- **WHAT YOU SHOULD DO**
Below are the entries to work from; restate word for word the portion that opens with the line containing "The **Container options**" and closes with the line containing "### xtrabackup", keeping both.

────────────────────────────────────────

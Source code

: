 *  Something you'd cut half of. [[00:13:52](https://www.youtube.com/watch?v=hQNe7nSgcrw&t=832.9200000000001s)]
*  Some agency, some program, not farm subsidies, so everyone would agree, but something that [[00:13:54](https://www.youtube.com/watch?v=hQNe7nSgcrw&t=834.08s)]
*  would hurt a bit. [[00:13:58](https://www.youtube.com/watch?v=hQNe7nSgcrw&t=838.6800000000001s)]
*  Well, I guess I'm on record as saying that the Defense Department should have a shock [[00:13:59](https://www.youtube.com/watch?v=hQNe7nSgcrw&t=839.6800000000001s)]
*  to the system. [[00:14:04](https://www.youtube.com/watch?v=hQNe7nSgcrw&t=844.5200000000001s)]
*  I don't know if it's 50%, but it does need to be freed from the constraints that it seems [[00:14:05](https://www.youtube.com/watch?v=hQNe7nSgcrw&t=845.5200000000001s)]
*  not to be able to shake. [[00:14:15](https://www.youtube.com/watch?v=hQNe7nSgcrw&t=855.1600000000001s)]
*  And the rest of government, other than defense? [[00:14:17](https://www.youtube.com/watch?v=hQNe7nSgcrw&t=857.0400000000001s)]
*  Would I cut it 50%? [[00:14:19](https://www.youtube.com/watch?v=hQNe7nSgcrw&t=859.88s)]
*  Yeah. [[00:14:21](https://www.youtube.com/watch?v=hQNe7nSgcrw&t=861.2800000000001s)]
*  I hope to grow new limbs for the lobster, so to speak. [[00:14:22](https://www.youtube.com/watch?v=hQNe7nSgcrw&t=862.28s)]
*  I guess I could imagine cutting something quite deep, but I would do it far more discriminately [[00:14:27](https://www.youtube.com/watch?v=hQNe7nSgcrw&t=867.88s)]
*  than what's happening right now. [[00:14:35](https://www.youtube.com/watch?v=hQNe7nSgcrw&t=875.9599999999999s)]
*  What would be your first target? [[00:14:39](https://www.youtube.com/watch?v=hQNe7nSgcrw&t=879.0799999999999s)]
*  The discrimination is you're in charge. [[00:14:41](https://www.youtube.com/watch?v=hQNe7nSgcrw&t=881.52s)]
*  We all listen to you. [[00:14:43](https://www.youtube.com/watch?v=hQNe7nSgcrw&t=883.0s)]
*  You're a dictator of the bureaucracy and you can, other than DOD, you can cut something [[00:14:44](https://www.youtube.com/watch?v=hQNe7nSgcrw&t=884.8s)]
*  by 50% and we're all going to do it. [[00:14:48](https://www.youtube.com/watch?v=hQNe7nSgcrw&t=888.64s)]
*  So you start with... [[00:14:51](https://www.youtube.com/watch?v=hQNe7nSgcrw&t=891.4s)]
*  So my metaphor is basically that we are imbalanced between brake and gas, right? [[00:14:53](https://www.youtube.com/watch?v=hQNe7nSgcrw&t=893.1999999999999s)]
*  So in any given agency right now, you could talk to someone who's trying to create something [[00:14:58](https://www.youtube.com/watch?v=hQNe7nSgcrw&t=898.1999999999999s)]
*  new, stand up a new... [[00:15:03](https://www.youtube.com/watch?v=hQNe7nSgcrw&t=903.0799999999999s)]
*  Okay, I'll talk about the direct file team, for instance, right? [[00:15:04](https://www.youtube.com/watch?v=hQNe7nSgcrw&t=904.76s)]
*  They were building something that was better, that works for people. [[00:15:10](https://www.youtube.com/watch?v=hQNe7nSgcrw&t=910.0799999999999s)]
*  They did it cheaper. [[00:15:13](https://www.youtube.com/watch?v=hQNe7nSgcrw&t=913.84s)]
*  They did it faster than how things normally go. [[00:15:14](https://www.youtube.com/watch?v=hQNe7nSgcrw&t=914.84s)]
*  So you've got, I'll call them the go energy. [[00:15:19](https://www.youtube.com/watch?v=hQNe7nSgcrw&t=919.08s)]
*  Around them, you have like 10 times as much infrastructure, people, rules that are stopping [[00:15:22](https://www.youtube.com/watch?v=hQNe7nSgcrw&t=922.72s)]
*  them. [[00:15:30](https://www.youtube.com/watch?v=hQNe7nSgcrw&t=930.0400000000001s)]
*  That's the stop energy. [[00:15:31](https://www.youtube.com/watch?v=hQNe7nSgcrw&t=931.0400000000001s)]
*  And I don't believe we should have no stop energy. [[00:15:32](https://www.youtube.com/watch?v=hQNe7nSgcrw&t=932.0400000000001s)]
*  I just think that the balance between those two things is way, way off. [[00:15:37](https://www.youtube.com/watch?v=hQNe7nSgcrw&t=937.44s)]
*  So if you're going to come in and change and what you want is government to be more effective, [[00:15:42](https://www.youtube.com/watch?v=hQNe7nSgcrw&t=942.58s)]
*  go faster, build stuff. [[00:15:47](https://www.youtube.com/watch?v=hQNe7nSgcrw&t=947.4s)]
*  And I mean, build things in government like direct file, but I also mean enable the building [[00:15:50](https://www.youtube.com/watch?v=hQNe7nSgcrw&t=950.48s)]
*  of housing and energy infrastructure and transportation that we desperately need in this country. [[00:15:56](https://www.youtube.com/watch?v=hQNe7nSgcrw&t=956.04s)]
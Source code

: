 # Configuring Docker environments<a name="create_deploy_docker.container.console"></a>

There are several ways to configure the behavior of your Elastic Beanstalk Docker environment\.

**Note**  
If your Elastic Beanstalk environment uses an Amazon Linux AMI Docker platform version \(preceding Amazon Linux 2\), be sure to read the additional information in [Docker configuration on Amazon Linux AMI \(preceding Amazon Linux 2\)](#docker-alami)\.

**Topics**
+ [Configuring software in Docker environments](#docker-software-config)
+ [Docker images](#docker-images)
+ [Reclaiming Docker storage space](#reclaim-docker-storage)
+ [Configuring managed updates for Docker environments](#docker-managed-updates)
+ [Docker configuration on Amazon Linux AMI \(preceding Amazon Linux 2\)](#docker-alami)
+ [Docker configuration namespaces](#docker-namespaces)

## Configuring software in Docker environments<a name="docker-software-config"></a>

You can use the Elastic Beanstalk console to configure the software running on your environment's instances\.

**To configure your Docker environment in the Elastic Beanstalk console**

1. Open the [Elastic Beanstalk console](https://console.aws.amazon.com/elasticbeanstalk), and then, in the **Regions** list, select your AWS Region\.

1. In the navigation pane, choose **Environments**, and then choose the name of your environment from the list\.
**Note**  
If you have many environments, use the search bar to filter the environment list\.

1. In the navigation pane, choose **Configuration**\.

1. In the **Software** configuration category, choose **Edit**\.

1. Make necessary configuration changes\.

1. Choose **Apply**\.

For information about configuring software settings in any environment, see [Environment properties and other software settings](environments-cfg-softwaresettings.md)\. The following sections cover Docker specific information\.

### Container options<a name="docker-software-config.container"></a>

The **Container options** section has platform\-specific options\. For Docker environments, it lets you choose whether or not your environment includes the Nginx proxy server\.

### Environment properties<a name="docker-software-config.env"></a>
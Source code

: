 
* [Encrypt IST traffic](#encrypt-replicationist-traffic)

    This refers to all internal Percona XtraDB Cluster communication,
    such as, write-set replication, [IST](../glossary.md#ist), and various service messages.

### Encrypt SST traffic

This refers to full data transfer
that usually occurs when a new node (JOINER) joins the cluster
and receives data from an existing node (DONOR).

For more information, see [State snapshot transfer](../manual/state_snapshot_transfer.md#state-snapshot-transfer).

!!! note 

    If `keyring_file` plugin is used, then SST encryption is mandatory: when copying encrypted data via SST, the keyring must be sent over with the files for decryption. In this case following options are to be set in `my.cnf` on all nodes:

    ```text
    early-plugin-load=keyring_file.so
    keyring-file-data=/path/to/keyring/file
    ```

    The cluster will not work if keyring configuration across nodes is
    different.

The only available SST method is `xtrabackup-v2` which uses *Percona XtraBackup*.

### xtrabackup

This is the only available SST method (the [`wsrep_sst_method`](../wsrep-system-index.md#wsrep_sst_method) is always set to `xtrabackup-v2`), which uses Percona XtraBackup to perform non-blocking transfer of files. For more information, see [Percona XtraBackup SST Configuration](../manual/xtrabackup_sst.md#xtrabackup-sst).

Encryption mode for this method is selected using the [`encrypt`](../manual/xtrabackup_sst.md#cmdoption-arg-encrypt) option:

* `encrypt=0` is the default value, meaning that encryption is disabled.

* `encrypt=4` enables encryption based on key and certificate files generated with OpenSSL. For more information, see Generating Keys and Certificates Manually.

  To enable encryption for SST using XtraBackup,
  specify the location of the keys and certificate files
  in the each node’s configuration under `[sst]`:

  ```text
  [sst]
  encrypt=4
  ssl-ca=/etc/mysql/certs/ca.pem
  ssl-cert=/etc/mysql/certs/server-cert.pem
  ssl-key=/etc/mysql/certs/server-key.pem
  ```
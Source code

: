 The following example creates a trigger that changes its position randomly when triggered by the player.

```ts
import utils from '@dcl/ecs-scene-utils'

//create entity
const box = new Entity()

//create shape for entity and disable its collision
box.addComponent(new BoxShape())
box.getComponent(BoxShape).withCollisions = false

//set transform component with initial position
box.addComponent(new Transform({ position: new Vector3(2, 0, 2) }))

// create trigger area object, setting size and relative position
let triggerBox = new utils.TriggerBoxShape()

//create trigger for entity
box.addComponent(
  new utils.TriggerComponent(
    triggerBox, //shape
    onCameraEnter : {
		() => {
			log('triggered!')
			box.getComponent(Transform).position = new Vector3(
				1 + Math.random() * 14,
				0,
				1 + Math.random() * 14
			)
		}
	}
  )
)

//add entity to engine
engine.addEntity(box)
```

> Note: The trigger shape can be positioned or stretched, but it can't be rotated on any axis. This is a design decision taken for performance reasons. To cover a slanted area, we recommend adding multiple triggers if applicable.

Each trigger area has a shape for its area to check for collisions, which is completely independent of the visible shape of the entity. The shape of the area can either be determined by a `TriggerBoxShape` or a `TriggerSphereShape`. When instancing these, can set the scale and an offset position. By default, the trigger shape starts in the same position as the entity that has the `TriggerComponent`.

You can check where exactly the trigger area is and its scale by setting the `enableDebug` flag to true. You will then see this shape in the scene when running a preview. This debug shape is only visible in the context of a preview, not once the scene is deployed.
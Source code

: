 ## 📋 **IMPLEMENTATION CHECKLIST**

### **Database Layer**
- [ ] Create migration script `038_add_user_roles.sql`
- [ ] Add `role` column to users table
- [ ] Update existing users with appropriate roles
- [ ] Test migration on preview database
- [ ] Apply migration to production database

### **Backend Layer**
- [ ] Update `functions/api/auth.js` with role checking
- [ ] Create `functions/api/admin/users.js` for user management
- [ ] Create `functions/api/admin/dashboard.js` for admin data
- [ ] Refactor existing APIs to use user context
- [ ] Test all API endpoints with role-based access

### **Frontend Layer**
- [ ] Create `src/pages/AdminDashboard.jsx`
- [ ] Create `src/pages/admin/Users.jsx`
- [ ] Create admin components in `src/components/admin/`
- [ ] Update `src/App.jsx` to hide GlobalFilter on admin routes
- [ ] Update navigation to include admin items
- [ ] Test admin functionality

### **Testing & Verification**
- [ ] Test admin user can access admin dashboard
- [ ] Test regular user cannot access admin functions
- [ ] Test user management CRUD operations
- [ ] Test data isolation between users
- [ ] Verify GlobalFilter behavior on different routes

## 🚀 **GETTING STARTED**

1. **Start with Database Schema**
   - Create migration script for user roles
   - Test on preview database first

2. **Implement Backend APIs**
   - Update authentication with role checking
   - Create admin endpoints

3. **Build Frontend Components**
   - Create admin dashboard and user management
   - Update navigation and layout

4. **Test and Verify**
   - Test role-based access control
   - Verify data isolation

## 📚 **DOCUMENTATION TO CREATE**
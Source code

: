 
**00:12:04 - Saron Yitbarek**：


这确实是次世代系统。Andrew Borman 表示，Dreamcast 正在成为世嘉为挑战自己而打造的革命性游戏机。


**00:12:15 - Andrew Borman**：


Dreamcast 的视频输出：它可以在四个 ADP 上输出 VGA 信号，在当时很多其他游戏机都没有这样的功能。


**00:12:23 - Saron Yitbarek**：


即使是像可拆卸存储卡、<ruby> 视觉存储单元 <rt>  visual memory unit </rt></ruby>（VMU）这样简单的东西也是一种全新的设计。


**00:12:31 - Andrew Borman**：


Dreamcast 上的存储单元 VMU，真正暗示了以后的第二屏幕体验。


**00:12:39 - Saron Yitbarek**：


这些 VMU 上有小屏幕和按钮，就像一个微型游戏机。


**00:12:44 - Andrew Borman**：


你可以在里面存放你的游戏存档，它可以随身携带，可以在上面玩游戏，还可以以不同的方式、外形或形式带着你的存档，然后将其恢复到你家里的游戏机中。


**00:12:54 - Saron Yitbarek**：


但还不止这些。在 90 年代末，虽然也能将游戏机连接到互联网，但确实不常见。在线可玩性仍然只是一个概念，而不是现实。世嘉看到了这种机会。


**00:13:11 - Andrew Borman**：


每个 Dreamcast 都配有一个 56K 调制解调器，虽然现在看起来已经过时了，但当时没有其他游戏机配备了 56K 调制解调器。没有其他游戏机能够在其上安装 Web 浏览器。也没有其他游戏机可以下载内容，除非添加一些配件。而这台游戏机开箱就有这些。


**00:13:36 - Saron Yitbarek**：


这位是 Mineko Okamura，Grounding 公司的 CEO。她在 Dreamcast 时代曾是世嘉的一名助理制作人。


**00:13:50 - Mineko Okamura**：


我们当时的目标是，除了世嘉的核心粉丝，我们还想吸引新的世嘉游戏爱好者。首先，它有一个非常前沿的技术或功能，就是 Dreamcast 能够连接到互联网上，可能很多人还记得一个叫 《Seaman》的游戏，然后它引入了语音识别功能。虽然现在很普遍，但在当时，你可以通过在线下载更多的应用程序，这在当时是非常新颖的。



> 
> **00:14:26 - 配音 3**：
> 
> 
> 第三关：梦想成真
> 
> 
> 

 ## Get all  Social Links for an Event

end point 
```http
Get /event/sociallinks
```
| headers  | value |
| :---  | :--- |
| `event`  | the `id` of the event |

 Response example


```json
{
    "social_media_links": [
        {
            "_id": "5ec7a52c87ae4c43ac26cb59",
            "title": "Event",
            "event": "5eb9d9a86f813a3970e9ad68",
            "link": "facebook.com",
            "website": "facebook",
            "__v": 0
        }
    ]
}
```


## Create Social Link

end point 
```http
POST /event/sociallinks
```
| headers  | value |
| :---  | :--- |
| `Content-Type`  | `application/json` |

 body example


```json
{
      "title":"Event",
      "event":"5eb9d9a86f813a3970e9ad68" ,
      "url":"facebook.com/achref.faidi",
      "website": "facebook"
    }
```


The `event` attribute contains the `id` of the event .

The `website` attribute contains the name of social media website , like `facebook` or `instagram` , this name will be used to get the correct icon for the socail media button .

────────────────────────────────────────

- **EXERCISE ANSWER**
The **Container options** section has platform\-specific options\. For Docker environments, it lets you choose whether or not your environment includes the Nginx proxy server\.

### Environment properties<a name="docker-software-config.env"></a>
Source code

: 
* [Encrypt IST traffic](#encrypt-replicationist-traffic)

    This refers to all internal Percona XtraDB Cluster communication,
    such as, write-set replication, [IST](../glossary.md#ist), and various service messages.

### Encrypt SST traffic

This refers to full data transfer
that usually occurs when a new node (JOINER) joins the cluster
and receives data from an existing node (DONOR).

For more information, see [State snapshot transfer](../manual/state_snapshot_transfer.md#state-snapshot-transfer).

!!! note 

    If `keyring_file` plugin is used, then SST encryption is mandatory: when copying encrypted data via SST, the keyring must be sent over with the files for decryption. In this case following options are to be set in `my.cnf` on all nodes:

    ```text
    early-plugin-load=keyring_file.so
    keyring-file-data=/path/to/keyring/file
    ```

    The cluster will not work if keyring configuration across nodes is
    different.

The only available SST method is `xtrabackup-v2` which uses *Percona XtraBackup*.

### xtrabackup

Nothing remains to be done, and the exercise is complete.